Luckily, in my flight, I encountered a large black man who I can only assume was a doctor because he gave me a fistful of pills. Or not so much a fistful as a clump, or even more accurately, a wad. He was wearing this awesome fuzzy tophat, and had this really sick cane with the handle carved into the shape of a tit. I can only assume that this is how doctors dress when they are also black people. God, that race gets all the fun. He assured me that the pills would help with my wound, and I didn’t question him because he was giving me free pills. He didn’t say what they were called, but I’m going to go out on a limb and say that its 3 milligrams of fucking magic.

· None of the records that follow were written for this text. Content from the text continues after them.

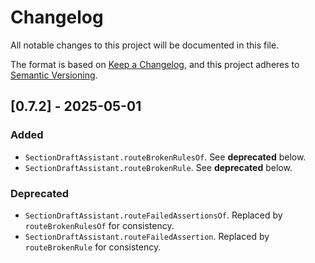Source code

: # Changelog

All notable changes to this project will be documented in this file.

The format is based on [Keep a Changelog](https://keepachangelog.com/en/1.1.0/),
and this project adheres to [Semantic Versioning](https://semver.org/spec/v2.0.0.html).

<!-- ## [Unreleased] -->

## [0.7.2] - 2025-05-01

### Added

- `SectionDraftAssistant.routeBrokenRulesOf`. See **deprecated** below.
- `SectionDraftAssistant.routeBrokenRule`. See **deprecated** below.

### Deprecated

- `SectionDraftAssistant.routeFailedAssertionsOf`. Replaced by `routeBrokenRulesOf`
  for consistency.
- `SectionDraftAssistant.routeFailedAssertion`. Replaced by `routeBrokenRule`
  for consistency.
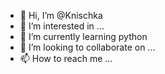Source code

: - 👋 Hi, I’m @Knischka
- 👀 I’m interested in ...
- 🌱 I’m currently learning python
- 💞️ I’m looking to collaborate on ...
- 📫 How to reach me ...

<!---
Knischka/Knischka is a ✨ special ✨ repository because its `README.md` (this file) appears on your GitHub profile.
You can click the Preview link to take a look at your changes.
--->
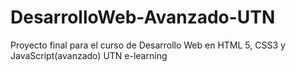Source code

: # DesarrolloWeb-Avanzado-UTN
Proyecto final para el curso de Desarrollo Web en HTML 5, CSS3 y JavaScript(avanzado) UTN e-learning
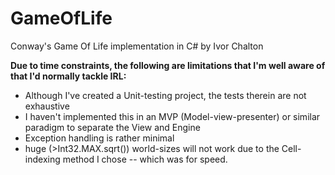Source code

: # GameOfLife
Conway's Game Of Life implementation in C# by Ivor Chalton


**Due to time constraints, the following are limitations that I'm well aware of that I'd normally tackle IRL:**

* Although I've created a Unit-testing project, the tests therein are not exhaustive
* I haven't implemented this in an MVP (Model-view-presenter) or similar paradigm to separate the View and Engine
* Exception handling is rather minimal
* huge (>Int32.MAX.sqrt()) world-sizes will not work due to the Cell-indexing method I chose -- which was for speed.
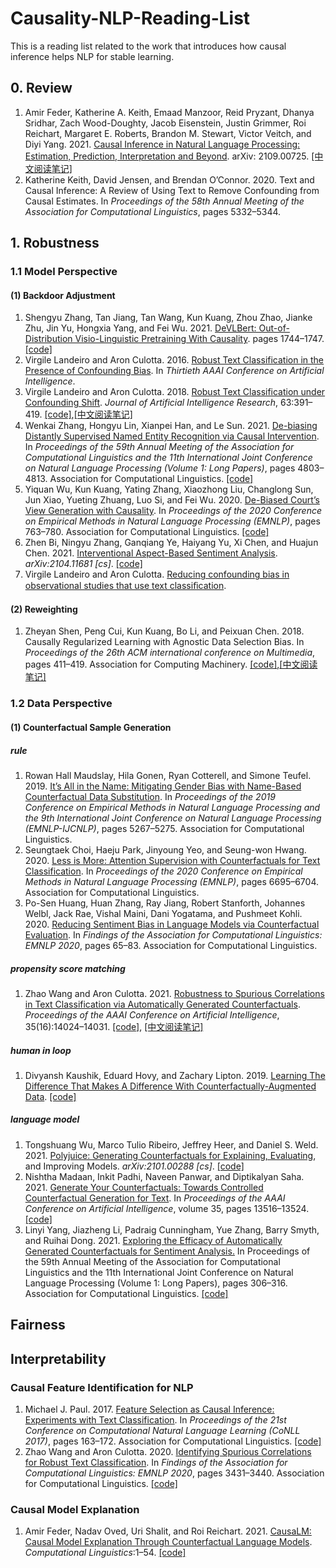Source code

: # Causality-NLP-Reading-List

This is a reading list related to the work that introduces how causal inference helps NLP for stable learning.

## 0. Review
1. Amir Feder, Katherine A. Keith, Emaad Manzoor, Reid Pryzant, Dhanya Sridhar, Zach Wood-Doughty, Jacob Eisenstein, Justin Grimmer, Roi Reichart, Margaret E. Roberts, Brandon M. Stewart, Victor Veitch, and Diyi Yang. 2021. [Causal Inference in Natural Language Processing: Estimation, Prediction, Interpretation and Beyond](http://arxiv.org/abs/2109.00725). arXiv: 2109.00725. [[中文阅读笔记]](https://github.com/badbadcode/Causality-NLP-Reading-List/blob/master/notes/Feder%20et%20al_2021_Causal%20Inference%20in%20Natural%20Language%20Processing%20-%20Estimation%2C%20Prediction%2C%20Beyond.md)
2. Katherine Keith, David Jensen, and Brendan O’Connor. 2020. Text and Causal Inference: A Review of Using Text to Remove Confounding from Causal Estimates. In *Proceedings of the 58th Annual Meeting of the Association for Computational Linguistics*, pages 5332–5344.

## 1. Robustness
### 1.1 Model Perspective

#### (1) Backdoor Adjustment
1. Shengyu Zhang, Tan Jiang, Tan Wang, Kun Kuang, Zhou Zhao, Jianke Zhu, Jin Yu, Hongxia Yang, and Fei Wu. 2021. [DeVLBert: Out-of-Distribution Visio-Linguistic Pretraining With Causality](https://openaccess.thecvf.com/content/CVPR2021W/CiV/html/Zhang_DeVLBert_Out-of-Distribution_Visio-Linguistic_Pretraining_With_Causality_CVPRW_2021_paper.html). pages 1744–1747. [[code]](https://github.com/shengyuzhang/DeVLBert)
2. Virgile Landeiro and Aron Culotta. 2016. [Robust Text Classification in the Presence of Confounding Bias](https://www.aaai.org/ocs/index.php/AAAI/AAAI16/paper/view/12445/11582). In *Thirtieth AAAI Conference on Artificial Intelligence*.
3. Virgile Landeiro and Aron Culotta. 2018. [Robust Text Classification under Confounding Shift](https://www.jair.org/index.php/jair/article/view/11248/26445). *Journal of Artificial Intelligence Research*, 63:391–419. [[code]](https://github.com/tapilab/jair-2018-confound),[[中文阅读笔记]](https://github.com/badbad[code]/Causality-NLP-Reading-List/blob/master/notes/Landeiro_Culotta_2018_Robust%20Text%20Classification%20under%20Confounding%20Shift.md)
4. Wenkai Zhang, Hongyu Lin, Xianpei Han, and Le Sun. 2021. [De-biasing Distantly Supervised Named Entity Recognition via Causal Intervention](https://aclanthology.org/2021.acl-long.371). In *Proceedings of the 59th Annual Meeting of the Association for Computational Linguistics and the 11th International Joint Conference on Natural Language Processing (Volume 1: Long Papers)*, pages 4803–4813. Association for Computational Linguistics. [[code]](github.com/zwkatgithub/DSCAU)
5. Yiquan Wu, Kun Kuang, Yating Zhang, Xiaozhong Liu, Changlong Sun, Jun Xiao, Yueting Zhuang, Luo Si, and Fei Wu. 2020. [De-Biased Court’s View Generation with Causality](https://aclanthology.org/2020.emnlp-main.56). In *Proceedings of the 2020 Conference on Empirical Methods in Natural Language Processing (EMNLP)*, pages 763–780. Association for Computational Linguistics. [[code]](https://aclanthology.org/2020.emnlp-main.56)
6. Zhen Bi, Ningyu Zhang, Ganqiang Ye, Haiyang Yu, Xi Chen, and Huajun Chen. 2021. [Interventional Aspect-Based Sentiment Analysis](http://arxiv.org/abs/2104.11681). *arXiv:2104.11681 [cs]*. [[code]](https://github.com/zjunlp/SENTA)
7. Virgile Landeiro and Aron Culotta. [Reducing confounding bias in observational studies that use text classiﬁcation](http://www.cs.iit.edu/~culotta/pubs/landeiro16reducing.pdf).

#### (2) Reweighting

1. Zheyan Shen, Peng Cui, Kun Kuang, Bo Li, and Peixuan Chen. 2018. Causally Regularized Learning with Agnostic Data Selection Bias. In *Proceedings of the 26th ACM international conference on Multimedia*, pages 411–419. Association for Computing Machinery. [[code]](https://github.com/Silver-Shen/Causally-Regularized-Learning),[[中文阅读笔记]](https://github.com/badbadcode/Causality-NLP-Reading-List/blob/master/notes/Shen%20et%20al_2018_Causally%20Regularized%20Learning%20with%20Agnostic%20Data%20Selection%20Bias.md)

### 1.2 Data Perspective

#### (1) Counterfactual Sample Generation

##### rule

1. Rowan Hall Maudslay, Hila Gonen, Ryan Cotterell, and Simone Teufel. 2019. [It’s All in the Name: Mitigating Gender Bias with Name-Based Counterfactual Data Substitution](https://www.aclweb.org/anthology/D19-1530). In *Proceedings of the 2019 Conference on Empirical Methods in Natural Language Processing and the 9th International Joint Conference on Natural Language Processing (EMNLP-IJCNLP)*, pages 5267–5275. Association for Computational Linguistics. 
2. Seungtaek Choi, Haeju Park, Jinyoung Yeo, and Seung-won Hwang. 2020. [Less is More: Attention Supervision with Counterfactuals for Text Classification](https://www.aclweb.org/anthology/2020.emnlp-main.543). In *Proceedings of the 2020 Conference on Empirical Methods in Natural Language Processing (EMNLP)*, pages 6695–6704. Association for Computational Linguistics.
3. Po-Sen Huang, Huan Zhang, Ray Jiang, Robert Stanforth, Johannes Welbl, Jack Rae, Vishal Maini, Dani Yogatama, and Pushmeet Kohli. 2020. [Reducing Sentiment Bias in Language Models via Counterfactual Evaluation](https://www.aclweb.org/anthology/2020.findings-emnlp.7). In *Findings of the Association for Computational Linguistics: EMNLP 2020*, pages 65–83. Association for Computational Linguistics. 

##### propensity score matching 

1. Zhao Wang and Aron Culotta. 2021. [Robustness to Spurious Correlations in Text Classification via Automatically Generated Counterfactuals](https://ojs.aaai.org/index.php/AAAI/article/view/17651). *Proceedings of the AAAI Conference on Artificial Intelligence*, 35(16):14024–14031. [[code]](https://github.com/tapilab/aaai-2021-counterfactuals), [[中文阅读笔记]](https://github.com/badbad[code]/Causality-NLP-Reading-List/edit/master/notes/Wang_Culotta_2020_Robustness%20to%20Spurious%20Correlations%20in%20Text%20Classification%20via%20Automatically.md)

##### human in loop

1. Divyansh Kaushik, Eduard Hovy, and Zachary Lipton. 2019. [Learning The Difference That Makes A Difference With Counterfactually-Augmented Data](https://arxiv.org/pdf/1909.12434.pdf). [[code]](https://github.com/acmi-lab/counterfactually-augmented-data)

##### language model

1. Tongshuang Wu, Marco Tulio Ribeiro, Jeffrey Heer, and Daniel S. Weld. 2021. [Polyjuice: Generating Counterfactuals for Explaining, Evaluating](https://arxiv.org/pdf/2101.00288.pdf), and Improving Models. *arXiv:2101.00288 [cs]*. [[code]](https://github.com/tongshuangwu/polyjuice)
2. Nishtha Madaan, Inkit Padhi, Naveen Panwar, and Diptikalyan Saha. 2021. [Generate Your Counterfactuals: Towards Controlled Counterfactual Generation for Text](https://ojs.aaai.org/index.php/AAAI/article/view/17594). In *Proceedings of the AAAI Conference on Artificial Intelligence*, volume 35, pages 13516–13524. [[code]](https://github.com/annon-author9/GYC)
3. Linyi Yang, Jiazheng Li, Padraig Cunningham, Yue Zhang, Barry Smyth, and Ruihai Dong. 2021. [Exploring the Efficacy of Automatically Generated Counterfactuals for Sentiment Analysis.](https://aclanthology.org/2021.acl-long.26.pdf) In Proceedings of the 59th Annual Meeting of the Association for Computational Linguistics and the 11th International Joint Conference on Natural Language Processing (Volume 1: Long Papers), pages 306–316. Association for Computational Linguistics. [[code]](https://github.com/lijiazheng99/Counterfactuals-for-Sentiment-Analysis)

## Fairness 



## Interpretability
### Causal Feature Identification for NLP
1. Michael J. Paul. 2017. [Feature Selection as Causal Inference: Experiments with Text Classification](https://aclanthology.org/K17-1018.pdf). In *Proceedings of the 21st Conference on Computational Natural Language      Learning (CoNLL 2017)*, pages 163–172. Association for Computational Linguistics. [[code]](https://github.com/tapilab/jair-2018-confound)
2. Zhao Wang and Aron Culotta. 2020. [Identifying Spurious Correlations for Robust Text Classification](https://aclanthology.org/2020.findings-emnlp.308.pdf). In *Findings of the Association for Computational Linguistics: EMNLP 2020*, pages 3431–3440. Association for Computational Linguistics. [[code]](https://github.com/tapilab/emnlp-2020-spurious)

### Causal Model Explanation
1. Amir Feder, Nadav Oved, Uri Shalit, and Roi Reichart. 2021. [CausaLM: Causal Model Explanation Through Counterfactual Language Models](https://direct.mit.edu/coli/article/doi/10.1162/coli_a_00404/98518/CausaLM-Causal-Model-Explanation-Through). *Computational Linguistics*:1–54. [[code]](https://github.com/amirfeder/CausaLM)

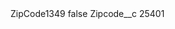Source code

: <?xml version="1.0" encoding="UTF-8"?>
<CustomMetadata xmlns="http://soap.sforce.com/2006/04/metadata" xmlns:xsi="http://www.w3.org/2001/XMLSchema-instance" xmlns:xsd="http://www.w3.org/2001/XMLSchema">
    <label>ZipCode1349</label>
    <protected>false</protected>
    <values>
        <field>Zipcode__c</field>
        <value xsi:type="xsd:string">25401</value>
    </values>
</CustomMetadata>
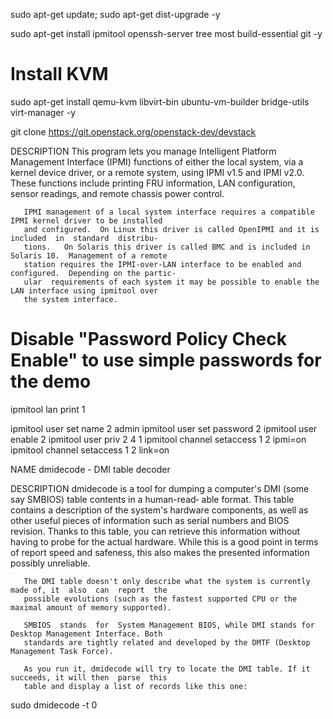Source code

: 
sudo apt-get update; sudo apt-get dist-upgrade -y

sudo apt-get install ipmitool openssh-server tree most build-essential git -y

# Install KVM
sudo apt-get install qemu-kvm libvirt-bin ubuntu-vm-builder bridge-utils virt-manager -y

git clone https://git.openstack.org/openstack-dev/devstack


DESCRIPTION
       This program lets you manage Intelligent Platform Management Interface (IPMI)  functions  of  either
       the  local  system,  via  a kernel device driver, or a remote system, using IPMI v1.5 and IPMI v2.0.
       These functions include printing FRU information, LAN configuration,  sensor  readings,  and  remote
       chassis power control.

       IPMI management of a local system interface requires a compatible IPMI kernel driver to be installed
       and configured.  On Linux this driver is called OpenIPMI and it is included  in  standard  distribu‐
       tions.   On Solaris this driver is called BMC and is included in Solaris 10.  Management of a remote
       station requires the IPMI-over-LAN interface to be enabled and configured.  Depending on the partic‐
       ular  requirements of each system it may be possible to enable the LAN interface using ipmitool over
       the system interface.

# Disable "Password Policy Check Enable" to use simple passwords for the demo


ipmitool lan print 1

ipmitool user set name 2 admin
ipmitool user set password 2
ipmitool user enable 2
ipmitool user priv 2 4 1
ipmitool channel setaccess 1 2 ipmi=on
ipmitool channel setaccess 1 2 link=on


NAME
       dmidecode - DMI table decoder

DESCRIPTION
       dmidecode  is  a tool for dumping a computer's DMI (some say SMBIOS) table contents in a human-read‐
       able format. This table contains a description of the system's hardware components, as well as other
       useful pieces of information such as serial numbers and BIOS revision. Thanks to this table, you can
       retrieve this information without having to probe for the actual hardware.  While  this  is  a  good
       point  in  terms  of  report  speed and safeness, this also makes the presented information possibly
       unreliable.

       The DMI table doesn't only describe what the system is currently made of, it  also  can  report  the
       possible evolutions (such as the fastest supported CPU or the maximal amount of memory supported).

       SMBIOS  stands  for  System Management BIOS, while DMI stands for Desktop Management Interface. Both
       standards are tightly related and developed by the DMTF (Desktop Management Task Force).

       As you run it, dmidecode will try to locate the DMI table. If it succeeds, it will then  parse  this
       table and display a list of records like this one:

sudo dmidecode -t 0
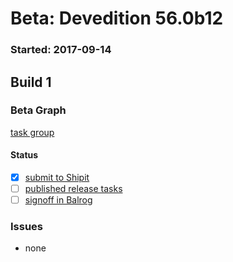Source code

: # Beta: Devedition 56.0b12

### Started: 2017-09-14

## Build 1

### Beta Graph
[task group](https://tools.taskcluster.net/push-inspector/#/XuvuOpuYTTWFCKgJ2wsShg)


#### Status
- [x] [submit to Shipit](https://wiki.mozilla.org/Release:Release_Automation_on_Mercurial:Starting_a_Release#Submit_to_Ship_It)
- [ ] [published release tasks](../how-tos/relpro.md#4-publish-release)
- [ ] [signoff in Balrog](../how-tos/relpro.md#3-signoffs)

### Issues
- none


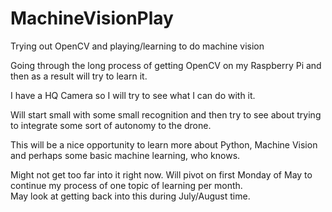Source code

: # MachineVisionPlay
Trying out OpenCV and playing/learning to do machine vision 

Going through the long process of getting OpenCV on my Raspberry Pi and then as a result will try to learn it. 

I have a HQ Camera so I will try to see what I can do with it.  

Will start small with some small recognition and then try to see about trying to integrate some sort of autonomy to the drone. 

This will be a nice opportunity to learn more about Python, Machine Vision and perhaps some basic machine learning, who knows. 

Might not get too far into it right now. Will pivot on first Monday of May to continue my process of one topic of learning per month.  
May look at getting back into this during July/August time. 
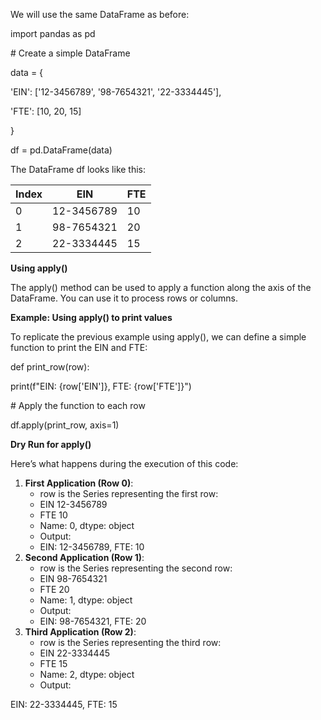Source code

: We will use the same DataFrame as before:

import pandas as pd

\# Create a simple DataFrame

data = {

'EIN': \['12-3456789', '98-7654321', '22-3334445'\],

'FTE': \[10, 20, 15\]

}

df = pd.DataFrame(data)

The DataFrame df looks like this:

| **Index** | **EIN** | **FTE** |
| --- | --- | --- |
| 0   | 12-3456789 | 10  |
| 1   | 98-7654321 | 20  |
| 2   | 22-3334445 | 15  |

**Using apply()**

The apply() method can be used to apply a function along the axis of the DataFrame. You can use it to process rows or columns.

**Example: Using apply() to print values**

To replicate the previous example using apply(), we can define a simple function to print the EIN and FTE:

def print_row(row):

print(f"EIN: {row\['EIN'\]}, FTE: {row\['FTE'\]}")

\# Apply the function to each row

df.apply(print_row, axis=1)

**Dry Run for apply()**

Here’s what happens during the execution of this code:

1. **First Application (Row 0)**:
    - row is the Series representing the first row:
    - EIN 12-3456789
    - FTE 10
    - Name: 0, dtype: object
    - Output:
    - EIN: 12-3456789, FTE: 10
2. **Second Application (Row 1)**:
    - row is the Series representing the second row:
    - EIN 98-7654321
    - FTE 20
    - Name: 1, dtype: object
    - Output:
    - EIN: 98-7654321, FTE: 20
3. **Third Application (Row 2)**:
    - row is the Series representing the third row:
    - EIN 22-3334445
    - FTE 15
    - Name: 2, dtype: object
    - Output:

EIN: 22-3334445, FTE: 15
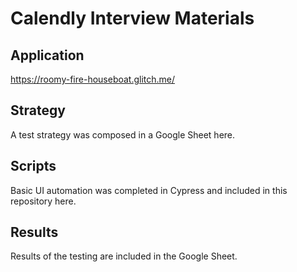 # Calendly Interview Materials
## Application
<a href>https://roomy-fire-houseboat.glitch.me/</a>
## Strategy
A test strategy was composed in a Google Sheet here.
## Scripts
Basic UI automation was completed in Cypress and included in this repository here.
## Results
Results of the testing are included in the Google Sheet.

13 pages of illegible handwriting, most of which seems to be doodles of giraffes and penisis.

Day 15:

All in all, mediocre day. My new friend Otis told me to show people on the subway my penis, but they did not react as favorably as he’d led me to believe. I wouldn’t listen to him, but he is extremely persuasive, as least as far as talking dogs go. Also new development: My grandpas apparently decided to visit Philly. My enthusiasm for his visit somewhat declined when I realized that he now had the face of a clown and insistently masturbated wherever we went. Also, I’m fair certain my grampas been dead for like, seven years. I’m fairly certain he is a Nazi.

Still possessed by the devil by the way. Not sure how many more of these pills I have to take before that crap stops.

Day Infinity:

They say home is where the heart is. Does that count if you stole the heart from a hospital?